Start of EXCERPTED RECORDS
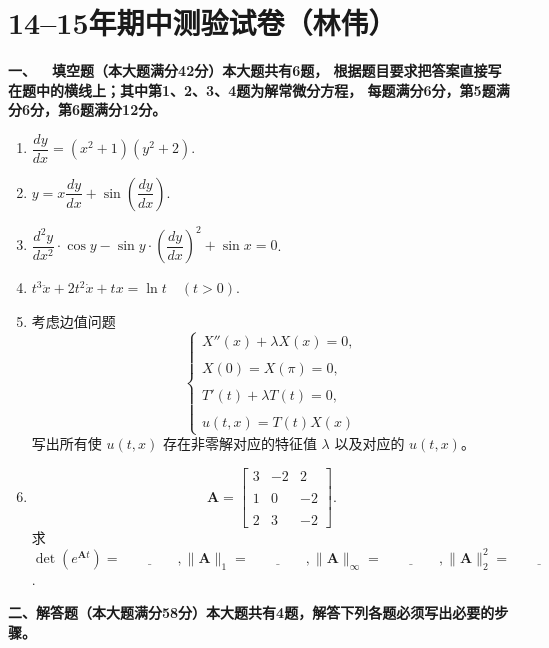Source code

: \section{14--15年期中测验试卷（林伟）}
\textbf{一、\ \ 填空题（本大题满分42分）本大题共有6题，
根据题目要求把答案直接写在题中的横线上；其中第1、2、3、4题为解常微分方程，
每题满分6分，第5题满分6分，第6题满分12分。}
\begin{enumerate}
\item[1.] $\dfrac{dy}{dx}=(x^2+1)(y^2+2)$.

\item[2.] $y = x \dfrac{dy}{dx} + \sin\left(\dfrac{dy}{dx}\right)$.

\item[3.] $\dfrac{d^2 y}{dx^2} \cdot \cos y - \sin y \cdot \left(\dfrac{dy}{dx}\right)^2 + \sin x = 0$.

\item[4.] $t^3 \ddot{x} + 2t^2 \dot{x} + tx = \ln t \quad (t > 0)$.

\item[5.] 考虑边值问题
\[
\begin{cases}
X''(x) + \lambda X(x) = 0, \\ \\
X(0) = X(\pi) = 0,\\ \\
T'(t)+\lambda T(t) = 0,\\ \\
u(t,x) = T(t)X(x)
\end{cases}
\]
写出所有使 $u(t,x)$ 存在非零解对应的特征值 $\lambda$ 以及对应的 $u(t,x)$。

\item[6.] \[
\boldsymbol{A} = \begin{bmatrix} 
3 & -2 & 2 \\ \\
1 & 0 & -2 \\ \\
2 & 3 & -2
\end{bmatrix}.
\]
求$\det(e^{\boldsymbol{A}t})=\underline{\qquad\qquad},\| \boldsymbol{A} \|_1=\underline{\qquad\qquad},
\| \boldsymbol{A} \|_\infty=\underline{\qquad\qquad},\| \boldsymbol{A} \|_2^2=\underline{\qquad\qquad}$.
\end{enumerate}
\textbf{二、解答题（本大题满分58分）本大题共有4题，解答下列各题必须写出必要的步骤。}
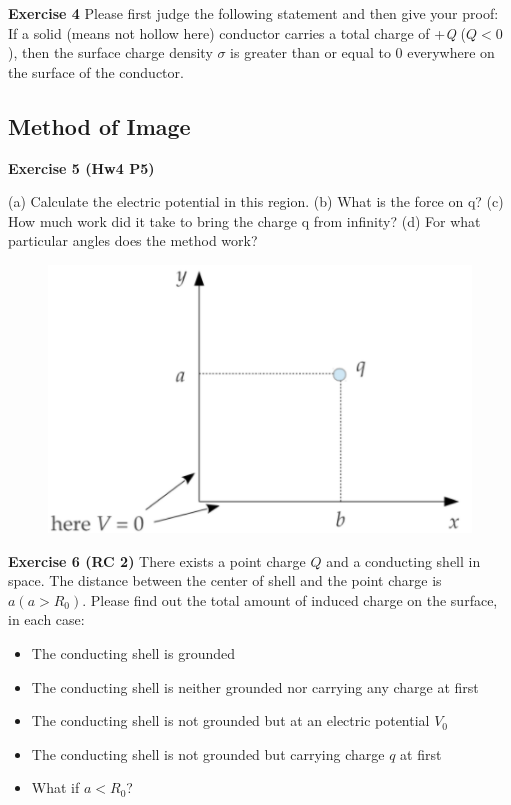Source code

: \documentclass{beamer}
\begin{document}
\begin{frame}{\bf Exercise 4}
    Please first judge the following statement and then give your proof:\\
    If a solid (means not hollow here) conductor carries a total charge of +\textit{Q} ($Q<0$), 
    then the surface charge density $\sigma$ is greater than or equal to 0 everywhere on the surface of the conductor.
\end{frame}


\subsection{\bf Method of Image}


\begin{frame}{\bf Exercise 5 (Hw4 P5)}
    
(a) Calculate the electric potential in this region. 
(b) What is the force on q? (c) How much work did it take to bring the charge q from inﬁnity? 
(d) For what particular angles does the method work?
    
\begin{figure}
    \centering
    \includegraphics[scale=0.75]{images/ex5.png}
\end{figure}

\end{frame}

\begin{frame}{\bf Exercise 6 (RC 2)}
    There exists a point charge $Q$ and a conducting shell in space. The distance between the center of shell 
    and the point charge is $a(a>R_0)$. Please find out the total amount of induced charge on the surface, in each case:
    \begin{itemize}
        \item The conducting shell is grounded
        \item The conducting shell is neither grounded nor carrying any charge at first
        \item The conducting shell is not grounded but at an electric potential $V_0$
        \item The conducting shell is not grounded but carrying charge $q$ at first
        \item What if $a<R_0$?
    \end{itemize}
\end{frame}
\end{document}
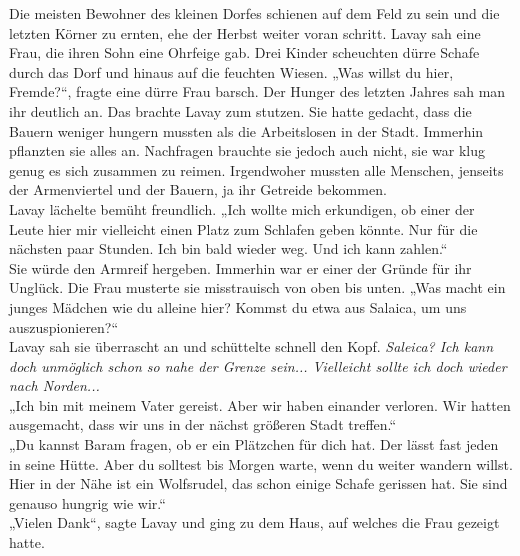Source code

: Die meisten Bewohner des kleinen Dorfes schienen auf dem Feld zu sein und die letzten Körner 
zu ernten, ehe der Herbst weiter voran schritt. Lavay sah eine Frau, die ihren Sohn eine Ohrfeige 
gab. Drei Kinder scheuchten dürre Schafe durch das Dorf und hinaus auf die feuchten Wiesen. 
„Was willst du hier, Fremde?“, fragte eine dürre Frau barsch. Der Hunger des letzten Jahres 
sah man ihr deutlich an. Das brachte Lavay zum stutzen. Sie hatte gedacht, dass die Bauern weniger 
hungern mussten als die Arbeitslosen in der Stadt. Immerhin pflanzten sie alles an. Nachfragen 
brauchte sie jedoch auch nicht, sie war klug genug es sich zusammen zu reimen. Irgendwoher mussten 
alle Menschen, jenseits der Armenviertel und der Bauern, ja ihr Getreide bekommen.\\
Lavay lächelte bemüht freundlich. „Ich wollte mich erkundigen, ob einer der Leute hier mir 
vielleicht einen Platz zum Schlafen geben könnte. Nur für die nächsten paar Stunden. Ich bin bald 
wieder weg. Und ich kann zahlen.“\\
Sie würde den Armreif hergeben. Immerhin war er einer der Gründe für ihr Unglück. Die Frau musterte 
sie misstrauisch von oben bis unten. „Was macht ein junges Mädchen wie du alleine hier? Kommst du 
etwa aus Salaica, um uns auszuspionieren?“\\
Lavay sah sie überrascht an und schüttelte schnell den Kopf. \textit{Saleica? Ich kann doch 
unmöglich schon so nahe der Grenze sein... Vielleicht sollte ich doch wieder nach Norden...}\\
„Ich bin mit meinem Vater gereist. Aber wir haben einander verloren. Wir hatten ausgemacht, dass 
wir uns in der nächst größeren Stadt treffen.“\\
„Du kannst Baram fragen, ob er ein Plätzchen für dich hat. Der lässt fast jeden in seine Hütte. Aber 
du solltest bis Morgen warte, wenn du weiter wandern willst. Hier in der Nähe ist ein Wolfsrudel, 
das schon einige Schafe gerissen hat. Sie sind genauso hungrig wie wir.“\\
„Vielen Dank“, sagte Lavay und ging zu dem Haus, auf welches die Frau gezeigt hatte.\\

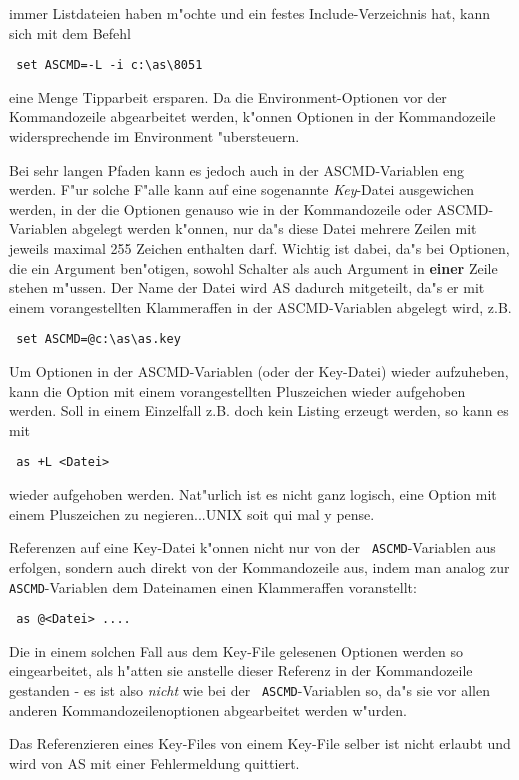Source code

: \documentclass[12pt,a4paper,twoside]{report}
\newcommand{\ii}[1]{{\it #1}}
\newcommand{\bb}[1]{{\bf #1}}
\begin{document}
immer Listdateien haben m"ochte und ein festes Include-Verzeichnis hat,
kann sich mit dem Befehl
\begin{verbatim}
 set ASCMD=-L -i c:\as\8051
\end{verbatim}
eine Menge Tipparbeit ersparen.  Da die Environment-Optionen vor der
Kommandozeile abgearbeitet werden, k"onnen Optionen in der
Kommandozeile widersprechende im Environment "ubersteuern.
\par
Bei sehr langen Pfaden kann es jedoch auch in der ASCMD-Variablen eng
werden.  F"ur solche F"alle kann auf eine sogenannte \ii{Key}-Datei
ausgewichen werden, in der die Optionen genauso wie in der Kommandozeile
oder ASCMD-Variablen abgelegt werden k"onnen, nur da"s diese Datei
mehrere Zeilen mit jeweils maximal 255 Zeichen enthalten darf.  Wichtig
ist dabei, da"s bei Optionen, die ein Argument ben"otigen, sowohl Schalter
als auch Argument in \bb{einer} Zeile stehen m"ussen.  Der Name der
Datei wird AS dadurch mitgeteilt, da"s er mit einem vorangestellten
Klammeraffen in der ASCMD-Variablen abgelegt wird, z.B.
\begin{verbatim}
 set ASCMD=@c:\as\as.key
\end{verbatim}
Um Optionen in der ASCMD-Variablen (oder der Key-Datei) wieder aufzuheben,
kann die Option mit einem vorangestellten Pluszeichen wieder aufgehoben
werden.  Soll in einem Einzelfall z.B. doch kein Listing erzeugt werden,
so kann es mit
\begin{verbatim}
 as +L <Datei>
\end{verbatim}
wieder aufgehoben werden.  Nat"urlich ist es nicht ganz logisch, eine
Option mit einem Pluszeichen zu negieren...UNIX soit qui mal y pense.
\par
Referenzen auf eine Key-Datei k"onnen nicht nur von der {\tt
ASCMD}-Variablen aus erfolgen, sondern auch direkt von der Kommandozeile
aus, indem man analog zur {\tt ASCMD}-Variablen dem Dateinamen einen
Klammeraffen voranstellt:
\begin{verbatim}
 as @<Datei> ....
\end{verbatim}
Die in einem solchen Fall aus dem Key-File gelesenen Optionen werden so
eingearbeitet, als h"atten sie anstelle dieser Referenz in der
Kommandozeile gestanden - es ist also {\em nicht} wie bei der {\tt
ASCMD}-Variablen so, da"s sie vor allen anderen Kommandozeilenoptionen
abgearbeitet werden w"urden.
\par
Das Referenzieren eines Key-Files von einem Key-File selber ist nicht
erlaubt und wird von AS mit einer Fehlermeldung quittiert.
\end{document}
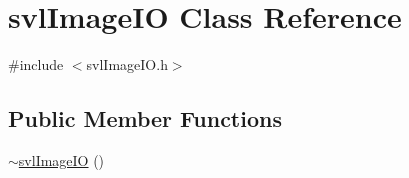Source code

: \hypertarget{classsvl_image_i_o}{}\section{svl\+Image\+I\+O Class Reference}
\label{classsvl_image_i_o}


{\ttfamily \#include $<$svl\+Image\+I\+O.\+h$>$}

\subsection*{Public Member Functions}
\begin{DoxyCompactItemize}
\item 
\hyperlink{classsvl_image_i_o_a37add86266f1dc348291619e3116efb9}{$\sim$svl\+Image\+I\+O} ()
\end{DoxyCompactItemize}
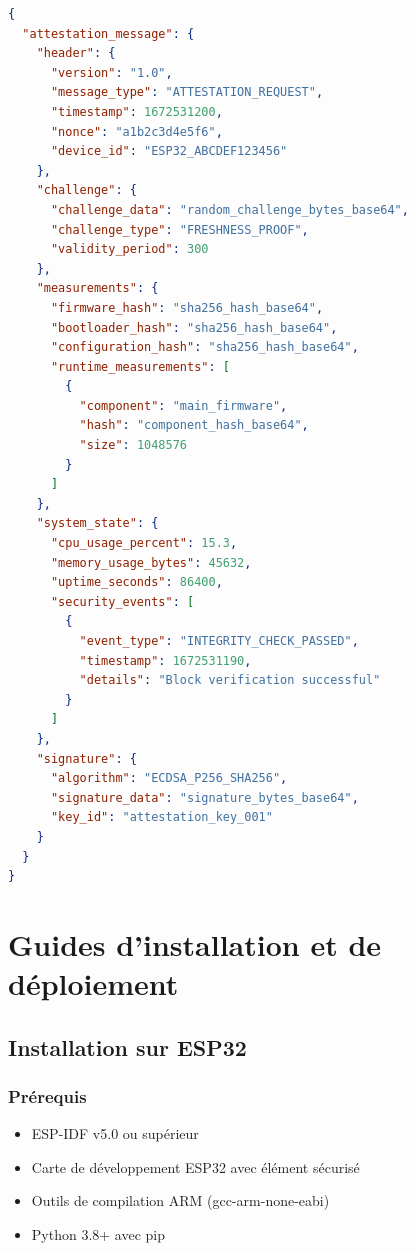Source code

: \begin{lstlisting}[language=JSON, caption={Format de message d'attestation}]
{
  "attestation_message": {
    "header": {
      "version": "1.0",
      "message_type": "ATTESTATION_REQUEST",
      "timestamp": 1672531200,
      "nonce": "a1b2c3d4e5f6",
      "device_id": "ESP32_ABCDEF123456"
    },
    "challenge": {
      "challenge_data": "random_challenge_bytes_base64",
      "challenge_type": "FRESHNESS_PROOF",
      "validity_period": 300
    },
    "measurements": {
      "firmware_hash": "sha256_hash_base64",
      "bootloader_hash": "sha256_hash_base64",
      "configuration_hash": "sha256_hash_base64",
      "runtime_measurements": [
        {
          "component": "main_firmware",
          "hash": "component_hash_base64",
          "size": 1048576
        }
      ]
    },
    "system_state": {
      "cpu_usage_percent": 15.3,
      "memory_usage_bytes": 45632,
      "uptime_seconds": 86400,
      "security_events": [
        {
          "event_type": "INTEGRITY_CHECK_PASSED",
          "timestamp": 1672531190,
          "details": "Block verification successful"
        }
      ]
    },
    "signature": {
      "algorithm": "ECDSA_P256_SHA256",
      "signature_data": "signature_bytes_base64",
      "key_id": "attestation_key_001"
    }
  }
}
\end{lstlisting}

\chapter{Guides d'installation et de déploiement}
\label{app:installation-guides}

\section{Installation sur ESP32}

\subsection{Prérequis}

\begin{itemize}
    \item ESP-IDF v5.0 ou supérieur
    \item Carte de développement ESP32 avec élément sécurisé
    \item Outils de compilation ARM (gcc-arm-none-eabi)
    \item Python 3.8+ avec pip
\end{itemize}

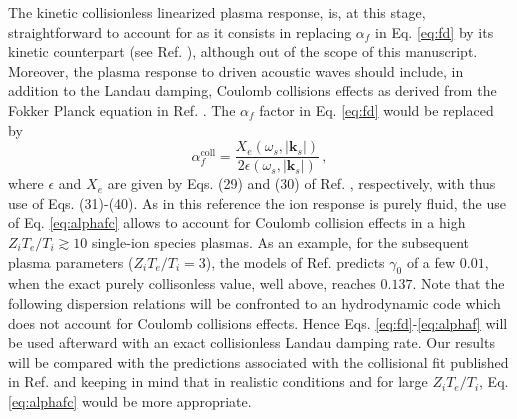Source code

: \documentclass[
 reprint,
 amsmath,amssymb,
 aps,
]{revtex4-1}
\begin{document}
The kinetic collisionless linearized plasma response, is, at this stage,  straightforward to account for as it consists in replacing  $\alpha_f $ in Eq. \eqref{eq:fd} by its kinetic counterpart (see  Ref. \cite[]{POP_Ruyer_2021}), although out of the scope of this manuscript. 
Moreover,   the plasma response to driven acoustic waves should include, in addition to the Landau damping, Coulomb collisions effects as derived from the Fokker Planck equation in Ref. \cite[]{POP_Berger_2005}. The  $\alpha_f $ factor in Eq. \eqref{eq:fd}  would be replaced by 
\begin{equation}
    \alpha_f^\mathrm{coll} = \frac{
    X_e(\omega_s,\vert \mathbf{k}_s\vert )}{2\epsilon(\omega_s,\vert \mathbf{k}_s\vert  )} \, , \label{eq:alphafc}
\end{equation}
where $\epsilon$ and $X_e$ are given by Eqs. (29) and (30) of Ref. \cite[]{POP_Berger_2005}, respectively,  with thus use of Eqs. (31)-(40).
As in this reference the ion response is purely fluid, the use of Eq. \eqref{eq:alphafc} allows to account for Coulomb collision effects in a high $Z_iT_e/T_i\gtrsim 10$ single-ion species plasmas. As an example, for the subsequent plasma parameters ($Z_iT_e/T_i=3$), the models of Ref. \cite[]{POP_Berger_2005} predicts $\gamma_0$ of a few $0.01$, when the exact purely collisonless value, well above, reaches $0.137$. 
Note that the following dispersion relations  will be confronted to an hydrodynamic code  which does not account for Coulomb collisions effects. 
Hence Eqs. \eqref{eq:fd}-\eqref{eq:alphaf} will be used afterward with an exact collisionless Landau damping rate. Our results will be compared with the predictions associated with the collisional fit  published in Ref.  \cite[]{casanova_1989}
and keeping in mind that in realistic conditions and for large $Z_iT_e/T_i$, Eq. \eqref{eq:alphafc} would be  more appropriate. 
\end{document}
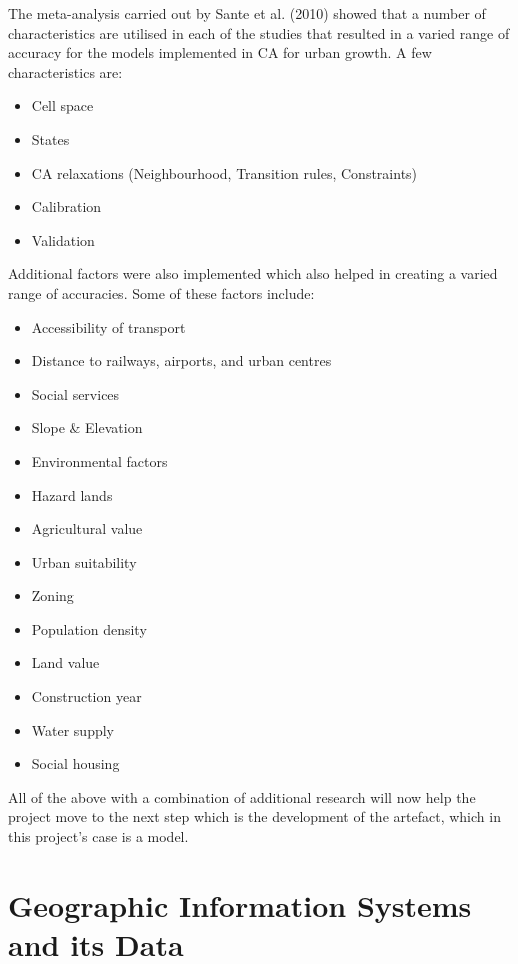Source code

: The meta-analysis carried out by Sante et al. (2010) showed that a number of characteristics are utilised in each of the studies that resulted in a varied range of accuracy for the models implemented in CA for urban growth.\citep{ca1}
A few characteristics are:
\begin{itemize}
\item Cell space
\item States
\item CA relaxations (Neighbourhood, Transition rules, Constraints)
\item Calibration
\item Validation
\end{itemize}
Additional factors were also implemented which also helped in creating a
varied range of accuracies. Some of these factors include:
\begin{itemize}
\item Accessibility of transport
\item Distance to railways, airports, and urban centres
\item Social services
\item Slope \& Elevation
\item Environmental factors
\item Hazard lands
\item Agricultural value
\item Urban suitability
\item Zoning
\item Population density
\item Land value
\item Construction year
\item Water supply
\item Social housing
\end{itemize}
All of the above with a combination of additional research will now help the
project move to the next step which is the development of the artefact, which
in this project's case is a model.
\section{Geographic Information Systems and its Data}

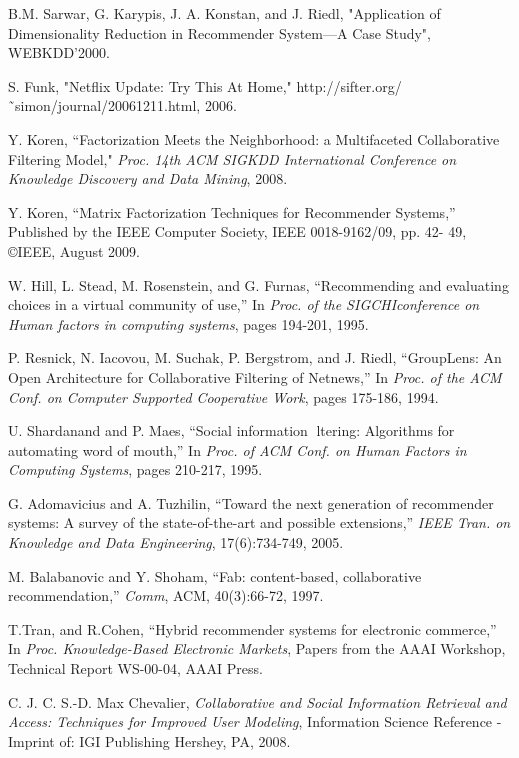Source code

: \documentclass[oneside,13pt]{extreport}
\begin{document}


\begin{thebibliography}{10}
B.M. Sarwar, G. Karypis, J. A. Konstan, and J. Riedl, "Application of Dimensionality Reduction in Recommender System—A Case Study", WEBKDD’2000.

S. Funk, "Netflix Update: Try This At Home," http://sifter.org/˜simon/journal/20061211.html, 2006.

Y. Koren, “Factorization Meets the Neighborhood: a Multifaceted Collaborative Filtering
Model," \emph{Proc. 14th ACM SIGKDD International Conference on Knowledge Discovery and
Data Mining}, 2008.

Y. Koren, “Matrix Factorization Techniques for Recommender Systems,” Published by the IEEE Computer Society, IEEE 0018-9162/09, pp. 42- 49, ©IEEE, August 2009.

W. Hill, L. Stead, M. Rosenstein, and G. Furnas, “Recommending and evaluating choices in a virtual community of use,” In \emph{Proc. of the SIGCHIconference on Human factors in computing systems}, pages 194-201, 1995.

P. Resnick, N. Iacovou, M. Suchak, P. Bergstrom, and J. Riedl, “GroupLens: An Open Architecture for Collaborative Filtering of Netnews,” In \emph{Proc. of the ACM Conf. on Computer Supported Cooperative Work}, pages 175-186, 1994.

U. Shardanand and P. Maes, “Social information ltering: Algorithms
for automating word of mouth,” In \emph{Proc. of ACM Conf. on Human Factors in Computing Systems}, pages 210-217, 1995.

G. Adomavicius and A. Tuzhilin, “Toward the next generation of recommender systems: A survey of the state-of-the-art and possible extensions,” \emph{IEEE Tran. on Knowledge and Data Engineering}, 17(6):734-749, 2005.

M. Balabanovic and Y. Shoham, “Fab: content-based, collaborative recommendation,” \emph{Comm},  ACM, 40(3):66-72, 1997.

T.Tran, and R.Cohen, “Hybrid recommender systems for electronic commerce,” In \emph{Proc. Knowledge-Based Electronic Markets},  Papers from the AAAI Workshop, Technical Report WS-00-04, AAAI Press.


C. J. C. S.-D. Max Chevalier, \emph{Collaborative and Social Information Retrieval and Access: Techniques for Improved User Modeling}, Information Science Reference - Imprint of: IGI Publishing Hershey, PA, 2008. 


\end{thebibliography}
\end{document}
End of EXCERPTED RECORDS
**AIM OF THE EXERCISE**
Your answer should be one number, the count of lines in the records that contain the string "textit".

**SOLUTION FOR THIS PROBLEM**
2